Gwalior was the capital of Central India and given the shape of the district when Central India merged with Madhya Pradesh. It would be interesting to note that the city was named after a famous Gwalior fort and the name of this fort came from the name of hills. The flat summit mountain was called Gopachal, Gopagiri, GopParvat, or Gopadri and the name Gwalior coined from it.
The history of Gwalior is especially worthy of our attention because of the monuments of freedom fighters like Tatya Tope and the indomitable queen of Jhansi.
The beauty of the place is so deeply ingrained in the minds of the people that they cannot easily themselves get rid of them.
Regional people believe that there is a gateway or channel in Gwalior fort which directly opens in Delhi. However, it’s been closed years ago when the houses were constructed and development took place. The route was blocked by the houses and it demolished the entire pathway.
In the present scenario, technology plays a crucial role and we wonder how the people at that time contact with each other or do they travel long distances to see the person whom they want to have a talk about?
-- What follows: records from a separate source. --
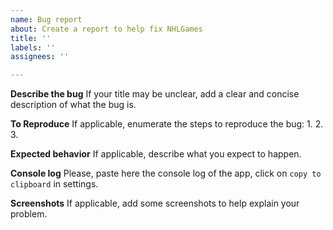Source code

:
 ```yaml
---
name: Bug report
about: Create a report to help fix NHLGames
title: ''
labels: ''
assignees: ''

---
```


**Describe the bug**
If your title may be unclear, add a clear and concise description of what the bug is.

**To Reproduce**
If applicable, enumerate the steps to reproduce the bug:
1.
2. 
3. 

**Expected behavior**
If applicable, describe what you expect to happen.

**Console log**
Please, paste here the console log of the app, click on `copy to clipboard` in settings.

**Screenshots**
If applicable, add some screenshots to help explain your problem.
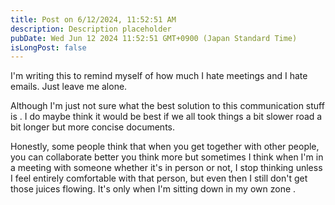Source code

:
 ```yaml
---
title: Post on 6/12/2024, 11:52:51 AM
description: Description placeholder
pubDate: Wed Jun 12 2024 11:52:51 GMT+0900 (Japan Standard Time)
isLongPost: false
---
```

I'm writing this to remind myself of how much I hate meetings and I hate emails. Just leave me alone.

Although I'm just not sure what the best solution to this communication stuff is . I do maybe think it would be best if we all took things a bit slower road a bit longer but more concise documents.

Honestly, some people think that when you get together with other people, you can collaborate better you think more but sometimes I think when I'm in a meeting with someone whether it's in person or not, I stop thinking unless I feel entirely comfortable with that person, but even then I still don't get those juices flowing. It's only when I'm sitting down in my own zone .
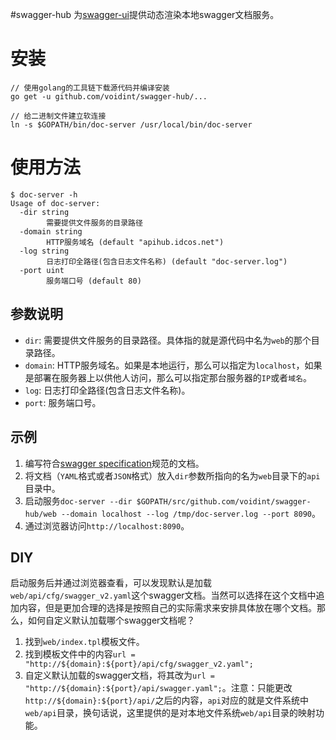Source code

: #swagger-hub
为[swagger-ui](https://github.com/swagger-api/swagger-ui)提供动态渲染本地swagger文档服务。

# 安装
```
// 使用golang的工具链下载源代码并编译安装
go get -u github.com/voidint/swagger-hub/...

// 给二进制文件建立软连接
ln -s $GOPATH/bin/doc-server /usr/local/bin/doc-server
```

# 使用方法
```
$ doc-server -h
Usage of doc-server:
  -dir string
    	需要提供文件服务的目录路径
  -domain string
    	HTTP服务域名 (default "apihub.idcos.net")
  -log string
    	日志打印全路径(包含日志文件名称) (default "doc-server.log")
  -port uint
    	服务端口号 (default 80)
```

## 参数说明
- `dir`: 需要提供文件服务的目录路径。具体指的就是源代码中名为`web`的那个目录路径。
- `domain`: HTTP服务域名。如果是本地运行，那么可以指定为`localhost`，如果是部署在服务器上以供他人访问，那么可以指定那台服务器的`IP`或者`域名`。
- `log`: 日志打印全路径(包含日志文件名称)。
- `port`: 服务端口号。

## 示例
1. 编写符合[swagger specification](http://swagger.io/specification/)规范的文档。
1. 将文档（`YAML`格式或者`JSON`格式）放入`dir`参数所指向的名为`web`目录下的`api`目录中。
1. 启动服务`doc-server --dir $GOPATH/src/github.com/voidint/swagger-hub/web --domain localhost --log /tmp/doc-server.log --port 8090`。
1. 通过浏览器访问`http://localhost:8090`。

## DIY
启动服务后并通过浏览器查看，可以发现默认是加载`web/api/cfg/swagger_v2.yaml`这个swagger文档。当然可以选择在这个文档中追加内容，但是更加合理的选择是按照自己的实际需求来安排具体放在哪个文档。那么，如何自定义默认加载哪个swagger文档呢？

1. 找到`web/index.tpl`模板文件。
1. 找到模板文件中的内容`url = "http://${domain}:${port}/api/cfg/swagger_v2.yaml";`
1. 自定义默认加载的swagger文档，将其改为`url = "http://${domain}:${port}/api/swagger.yaml";`。注意：只能更改`http://${domain}:${port}/api/`之后的内容，`api`对应的就是文件系统中`web/api`目录，换句话说，这里提供的是对本地文件系统`web/api`目录的映射功能。


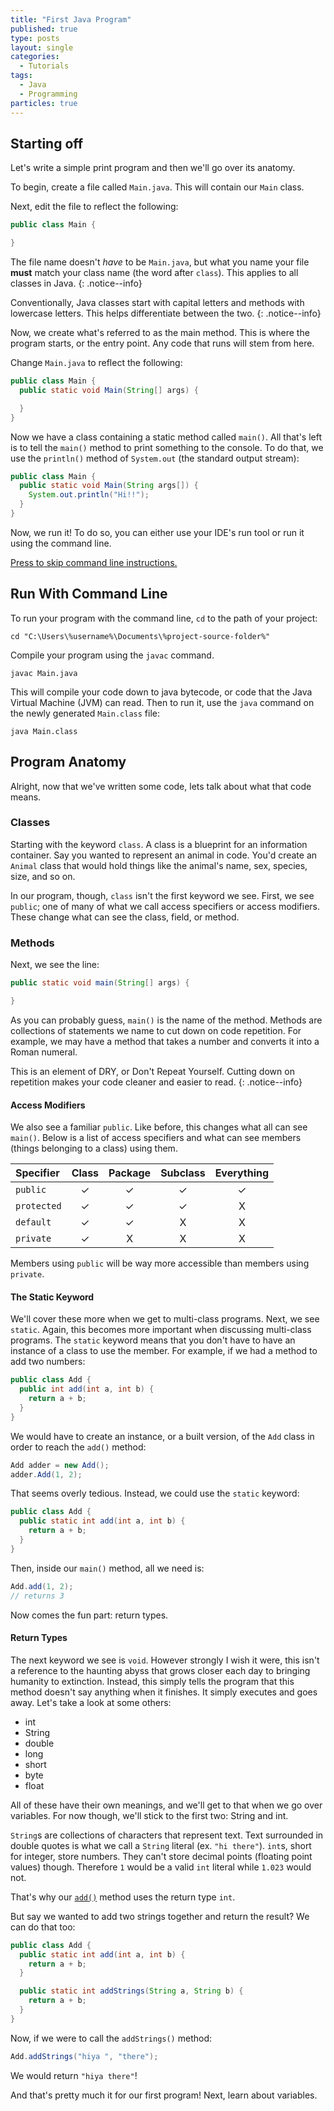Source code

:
 ```yaml
---
title: "First Java Program"
published: true
type: posts
layout: single
categories:
  - Tutorials
tags:
  - Java
  - Programming
particles: true
---
```


## Starting off

Let's write a simple print program and then we'll go over its anatomy.

To begin, create a file called `Main.java`. This will contain our `Main` class.

Next, edit the file to reflect the following:

```java
public class Main {

}
```

The file name doesn't _have_ to be `Main.java`, but what you name your file **must** match your class name (the word after `class`). This applies to all classes in Java. 
{: .notice--info}

Conventionally, Java classes start with capital letters and methods with lowercase letters. This helps differentiate between the two.
{: .notice--info}

Now, we create what's referred to as the main method. This is where the program starts, or the entry point. Any code that runs will stem from here.

Change `Main.java` to reflect the following:

```java
public class Main {
  public static void Main(String[] args) {

  }
}
```

Now we have a class containing a static method called `main()`. All that's left is to tell the `main()` method to print something to the console. To do that, we use the `println()` method of  `System.out` (the standard output stream):

```java
public class Main {
  public static void Main(String args[]) {
    System.out.println("Hi!!");
  }
}
```

Now, we run it! To do so, you can either use your IDE's run tool or run it using the command line. 

[Press to skip command line instructions.](#program-anatomy)

## Run With Command Line

To run your program with the command line, `cd` to the path of your project:

```
cd "C:\Users\%username%\Documents\%project-source-folder%"
```

Compile your program using the `javac` command.

```
javac Main.java
```

This will compile your code down to java bytecode, or code that the Java Virtual Machine (JVM) can read. Then to run it, use the `java` command on the newly generated `Main.class` file:

```
java Main.class
```

## Program Anatomy

Alright, now that we've written some code, lets talk about what that code means.

### Classes

Starting with the keyword `class`. A class is a blueprint for an information container. Say you wanted to represent an animal in code. You'd create an `Animal` class that would hold things like the animal's name, sex, species, size, and so on. 

In our program, though, `class` isn't the first keyword we see. First, we see `public`; one of many of what we call access specifiers or access modifiers. These change what can see the class, field, or method.

### Methods

Next, we see the line:

```java
public static void main(String[] args) {

}
```

As you can probably guess, `main()` is the name of the method. Methods are collections of statements we name to cut down on code repetition. For example, we may have a method that takes a number and converts it into a Roman numeral.

This is an element of DRY, or Don't Repeat Yourself. Cutting down on repetition makes your code cleaner and easier to read.
{: .notice--info}

#### Access Modifiers

We also see a familiar `public`. Like before, this changes what all can see `main()`. Below is a list of access specifiers and what can see members (things belonging to a class) using them.

|Specifier|Class|Package|Subclass|Everything|
|:---|:---:|:---:|:---:|:---:|
|`public`|✓|✓|✓|✓|
|`protected`|✓|✓|✓|X|
|`default`|✓|✓|X|X|
|`private`|✓|X|X|X|

Members using `public` will be way more accessible than members using `private`.

#### The Static Keyword

We'll cover these more when we get to multi-class programs. Next, we see `static`. Again, this becomes more important when discussing multi-class programs. The `static` keyword means that you don't have to have an instance of a class to use the member. For example, if we had a method to add two numbers:

```java
public class Add {
  public int add(int a, int b) {
    return a + b;
  }
}
```

We would have to create an instance, or a built version, of the `Add` class in order to reach the `add()` method:

```java
Add adder = new Add();
adder.Add(1, 2);
```

That seems overly tedious. Instead, we could use the `static` keyword:

<a id="add-method"></a>

```java
public class Add {
  public static int add(int a, int b) {
    return a + b;
  }
}
```
Then, inside our `main()` method, all we need is:

```java
Add.add(1, 2);
// returns 3
```
Now comes the fun part: return types. 

#### Return Types

The next keyword we see is `void`. However strongly I wish it were, this isn't a reference to the haunting abyss that grows closer each day to bringing humanity to extinction. Instead, this simply tells the program that this method doesn't say anything when it finishes. It simply executes and goes away. Let's take a look at some others:

- int
- String
- double
- long
- short
- byte
- float

All of these have their own meanings, and we'll get to that when we go over variables. For now though, we'll stick to the first two: String and int.

`String`s are collections of characters that represent text. Text surrounded in double quotes is what we call a `String` literal (ex. `"hi there"`). `int`s, short for integer, store numbers. They can't store decimal points (floating point values) though. Therefore `1` would be a valid `int` literal while `1.023` would not.

That's why our [`add()`](#add-method) method uses the return type `int`.

But say we wanted to add two strings together and return the result? We can do that too:

```java
public class Add {
  public static int add(int a, int b) {
    return a + b;
  }

  public static int addStrings(String a, String b) {
    return a + b;
  }
}
```

Now, if we were to call the `addStrings()` method:

```java
Add.addStrings("hiya ", "there");
```

We would return `"hiya there"`!

And that's pretty much it for our first program! Next, learn about variables.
Inside the Gwalior Fort, a hole is present which is connected to the hole in another room. Local people believe this was the medium of connecting with the person in a different area.
Shreds of evidence have confirmed that the fort which is placed among the best fortress of India was having tight security to deal with the enemies. Inside the fort, intelligence passages were present to leave the place during an emergency. So it is considered one of the most impenetrable forts in the country.
According to historians, there isn’t any concrete proof of when the fort was constructed. Local legend tells us that it was built by a local king Suraj Sen in 3 CE. A saint named Gwalipa came to met the king, who was suffering from leprosy. Gwalipa offered him some water from the sacred pond(which now called SurajKund and is in the fort complex), he became healthy again.
Sage-siantgwalipa cured Surajsen who was suffering from a fatal disease and in gratitude for that event, he established the city under his own name.
Being a place with no religious sectarianism, this place has Jain temples which form unique monuments inside the fort. Architecturally Telikamandir which is built by Gujara-Pratiharas in 9th century is a rich Hindu temple here. Gurudwara Data Bandi Chhor is another holy place inside the fort’s complex, and it was where Sikh Guru Hargovind sahib was kept as a captive by Mughal Emperor Jahangir.
This place with its mesmerizing beauty, also captured with full of love in the air as Maan Singh(captured fort in 1398) was the last and disguised Tomar ruler, he built a separate palace for his wife Mrignayani named Gujari Mahal and is now state archaeological museum. Maan Singh is defeated by Ibrahim Lodhi in 1516.